We review a judgment awarding damages for personal injuries and property damage arising out of a collision between an automobile and a truck-trailer combination. The accident occurred on a clear day on a straight, level, four-lane divided highway with both vehicles proceeding in the same direction. According to plaintiff, he was alone in his car and was proceeding north on U.S. Highway 59 in San Jacinto County enroute from Houston to Lufkin. He describes the highway as being composed of four lanes divided into two opposing routes of traffic separated by a grassy median. Each lane is approximately twelve feet in width and there is an improved shoulder on each side of each of *66the opposing lanes of traffic. Only a white painted dividing stripe separates the two lanes in the northbound roadway.
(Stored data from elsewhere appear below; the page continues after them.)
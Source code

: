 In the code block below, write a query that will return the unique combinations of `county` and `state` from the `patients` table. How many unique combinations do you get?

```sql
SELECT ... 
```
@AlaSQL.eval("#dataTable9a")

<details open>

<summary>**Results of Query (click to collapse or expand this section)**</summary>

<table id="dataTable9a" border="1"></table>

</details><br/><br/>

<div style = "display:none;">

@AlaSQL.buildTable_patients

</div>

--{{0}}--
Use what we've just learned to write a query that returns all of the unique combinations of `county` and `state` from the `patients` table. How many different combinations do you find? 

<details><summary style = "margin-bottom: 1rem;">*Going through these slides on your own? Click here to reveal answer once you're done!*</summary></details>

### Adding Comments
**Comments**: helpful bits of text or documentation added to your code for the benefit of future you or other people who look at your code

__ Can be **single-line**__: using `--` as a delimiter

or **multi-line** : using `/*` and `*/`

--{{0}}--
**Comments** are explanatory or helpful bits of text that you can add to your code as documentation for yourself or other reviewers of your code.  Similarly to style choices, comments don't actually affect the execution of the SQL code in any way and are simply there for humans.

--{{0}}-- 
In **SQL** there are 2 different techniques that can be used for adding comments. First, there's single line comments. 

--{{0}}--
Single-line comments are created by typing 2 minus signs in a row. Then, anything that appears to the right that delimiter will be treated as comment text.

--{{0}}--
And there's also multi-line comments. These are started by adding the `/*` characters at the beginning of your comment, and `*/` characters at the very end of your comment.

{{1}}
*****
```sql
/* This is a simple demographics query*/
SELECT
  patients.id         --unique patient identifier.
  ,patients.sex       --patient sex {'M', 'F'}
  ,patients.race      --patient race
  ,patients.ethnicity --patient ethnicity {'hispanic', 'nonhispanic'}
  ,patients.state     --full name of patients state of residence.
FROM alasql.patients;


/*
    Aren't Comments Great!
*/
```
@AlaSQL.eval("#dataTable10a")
Plaintiff testified that he was going at a speed of approximately sixty miles per hour and was in the outside or right-hand lane of the northbound roadway. He first observed in his rear view mirror a truck in the same lane some thousand yards to his rear, but did not continue to observe the truck thereafter. He testified that he continued in the same lane until he was struck from the rear by the truck which he had previously seen. The truck struck the left rear of his vehicle with its right front bumper, causing his car to be “turned completely around and slid sideways until it hit a fence”, knocking down several fence posts on the easterly right-of-way line of the roadway, before coming to rest. After the impact, the truck continued some 1200 yards before stopping upon the right shoulder of the highway. There were no other vehicles in the area at the time of the accident, nor any witnesses other than our two drivers.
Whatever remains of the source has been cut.